**WORK TASK**
The answer should reproduce every entry exactly and contain no images.

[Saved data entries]
◆ ◆ ◆ ◆ ◆
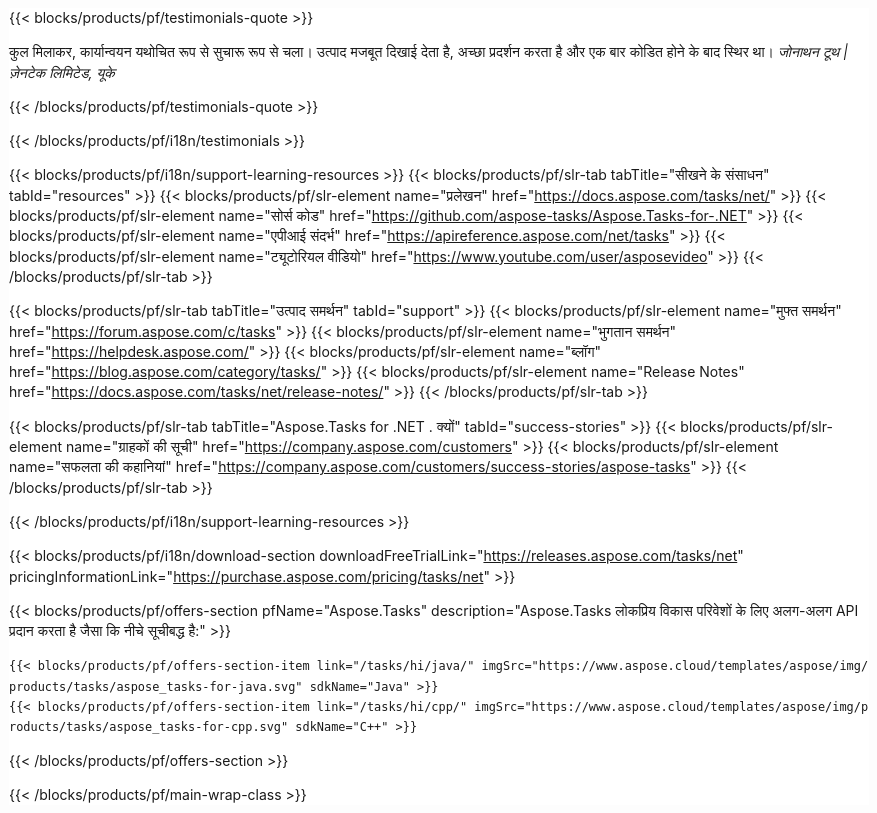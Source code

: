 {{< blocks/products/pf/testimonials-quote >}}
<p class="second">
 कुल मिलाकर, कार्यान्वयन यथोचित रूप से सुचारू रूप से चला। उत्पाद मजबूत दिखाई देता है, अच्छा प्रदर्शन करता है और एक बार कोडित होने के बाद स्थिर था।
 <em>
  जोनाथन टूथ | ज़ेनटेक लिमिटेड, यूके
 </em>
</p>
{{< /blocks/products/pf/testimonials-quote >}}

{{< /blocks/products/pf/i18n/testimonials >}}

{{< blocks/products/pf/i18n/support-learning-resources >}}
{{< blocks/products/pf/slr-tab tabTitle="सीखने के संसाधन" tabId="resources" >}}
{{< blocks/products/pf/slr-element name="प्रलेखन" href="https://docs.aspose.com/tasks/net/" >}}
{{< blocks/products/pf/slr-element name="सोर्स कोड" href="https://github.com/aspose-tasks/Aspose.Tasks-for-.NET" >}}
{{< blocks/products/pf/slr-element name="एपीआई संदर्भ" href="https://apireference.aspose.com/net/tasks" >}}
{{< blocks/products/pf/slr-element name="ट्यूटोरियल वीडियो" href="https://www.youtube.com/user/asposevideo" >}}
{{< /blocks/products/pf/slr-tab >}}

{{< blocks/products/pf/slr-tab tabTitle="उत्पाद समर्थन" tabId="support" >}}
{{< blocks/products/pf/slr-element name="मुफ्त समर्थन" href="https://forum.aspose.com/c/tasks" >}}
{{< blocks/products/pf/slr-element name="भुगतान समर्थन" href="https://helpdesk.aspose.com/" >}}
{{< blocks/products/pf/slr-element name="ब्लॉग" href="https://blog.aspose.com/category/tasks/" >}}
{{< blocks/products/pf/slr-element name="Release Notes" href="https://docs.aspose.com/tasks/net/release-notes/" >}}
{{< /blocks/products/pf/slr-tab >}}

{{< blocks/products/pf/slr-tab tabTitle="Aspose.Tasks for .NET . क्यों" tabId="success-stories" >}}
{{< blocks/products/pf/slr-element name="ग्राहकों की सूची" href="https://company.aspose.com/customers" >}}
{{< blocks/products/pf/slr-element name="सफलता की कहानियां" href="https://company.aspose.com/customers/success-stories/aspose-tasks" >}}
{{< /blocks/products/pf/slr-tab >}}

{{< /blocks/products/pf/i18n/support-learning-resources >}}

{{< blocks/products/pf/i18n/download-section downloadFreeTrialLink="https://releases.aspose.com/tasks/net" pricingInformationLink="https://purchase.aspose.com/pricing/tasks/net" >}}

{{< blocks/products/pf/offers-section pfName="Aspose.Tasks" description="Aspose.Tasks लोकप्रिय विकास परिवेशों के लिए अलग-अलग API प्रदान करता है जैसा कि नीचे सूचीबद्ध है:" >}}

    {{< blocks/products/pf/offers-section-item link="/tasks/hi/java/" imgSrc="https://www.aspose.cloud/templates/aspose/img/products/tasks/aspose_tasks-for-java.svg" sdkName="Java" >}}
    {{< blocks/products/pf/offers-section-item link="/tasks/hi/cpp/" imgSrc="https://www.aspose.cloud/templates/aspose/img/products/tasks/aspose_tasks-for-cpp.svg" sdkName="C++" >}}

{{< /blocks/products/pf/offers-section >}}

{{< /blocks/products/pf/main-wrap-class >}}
◆ ◆ ◆ ◆ ◆
**RESULT OF THE EXERCISE**
Source code

: {{< blocks/products/pf/testimonials-quote >}}
<p class="second">
 कुल मिलाकर, कार्यान्वयन यथोचित रूप से सुचारू रूप से चला। उत्पाद मजबूत दिखाई देता है, अच्छा प्रदर्शन करता है और एक बार कोडित होने के बाद स्थिर था।
 <em>
  जोनाथन टूथ | ज़ेनटेक लिमिटेड, यूके
 </em>
</p>
{{< /blocks/products/pf/testimonials-quote >}}

{{< /blocks/products/pf/i18n/testimonials >}}

{{< blocks/products/pf/i18n/support-learning-resources >}}
{{< blocks/products/pf/slr-tab tabTitle="सीखने के संसाधन" tabId="resources" >}}
{{< blocks/products/pf/slr-element name="प्रलेखन" href="https://docs.aspose.com/tasks/net/" >}}
{{< blocks/products/pf/slr-element name="सोर्स कोड" href="https://github.com/aspose-tasks/Aspose.Tasks-for-.NET" >}}
{{< blocks/products/pf/slr-element name="एपीआई संदर्भ" href="https://apireference.aspose.com/net/tasks" >}}
{{< blocks/products/pf/slr-element name="ट्यूटोरियल वीडियो" href="https://www.youtube.com/user/asposevideo" >}}
{{< /blocks/products/pf/slr-tab >}}

{{< blocks/products/pf/slr-tab tabTitle="उत्पाद समर्थन" tabId="support" >}}
{{< blocks/products/pf/slr-element name="मुफ्त समर्थन" href="https://forum.aspose.com/c/tasks" >}}
{{< blocks/products/pf/slr-element name="भुगतान समर्थन" href="https://helpdesk.aspose.com/" >}}
{{< blocks/products/pf/slr-element name="ब्लॉग" href="https://blog.aspose.com/category/tasks/" >}}
{{< blocks/products/pf/slr-element name="Release Notes" href="https://docs.aspose.com/tasks/net/release-notes/" >}}
{{< /blocks/products/pf/slr-tab >}}

{{< blocks/products/pf/slr-tab tabTitle="Aspose.Tasks for .NET . क्यों" tabId="success-stories" >}}
{{< blocks/products/pf/slr-element name="ग्राहकों की सूची" href="https://company.aspose.com/customers" >}}
{{< blocks/products/pf/slr-element name="सफलता की कहानियां" href="https://company.aspose.com/customers/success-stories/aspose-tasks" >}}
{{< /blocks/products/pf/slr-tab >}}

{{< /blocks/products/pf/i18n/support-learning-resources >}}

{{< blocks/products/pf/i18n/download-section downloadFreeTrialLink="https://releases.aspose.com/tasks/net" pricingInformationLink="https://purchase.aspose.com/pricing/tasks/net" >}}

{{< blocks/products/pf/offers-section pfName="Aspose.Tasks" description="Aspose.Tasks लोकप्रिय विकास परिवेशों के लिए अलग-अलग API प्रदान करता है जैसा कि नीचे सूचीबद्ध है:" >}}

    {{< blocks/products/pf/offers-section-item link="/tasks/hi/java/" imgSrc="https://www.aspose.cloud/templates/aspose/img/products/tasks/aspose_tasks-for-java.svg" sdkName="Java" >}}
    {{< blocks/products/pf/offers-section-item link="/tasks/hi/cpp/" imgSrc="https://www.aspose.cloud/templates/aspose/img/products/tasks/aspose_tasks-for-cpp.svg" sdkName="C++" >}}

{{< /blocks/products/pf/offers-section >}}

{{< /blocks/products/pf/main-wrap-class >}}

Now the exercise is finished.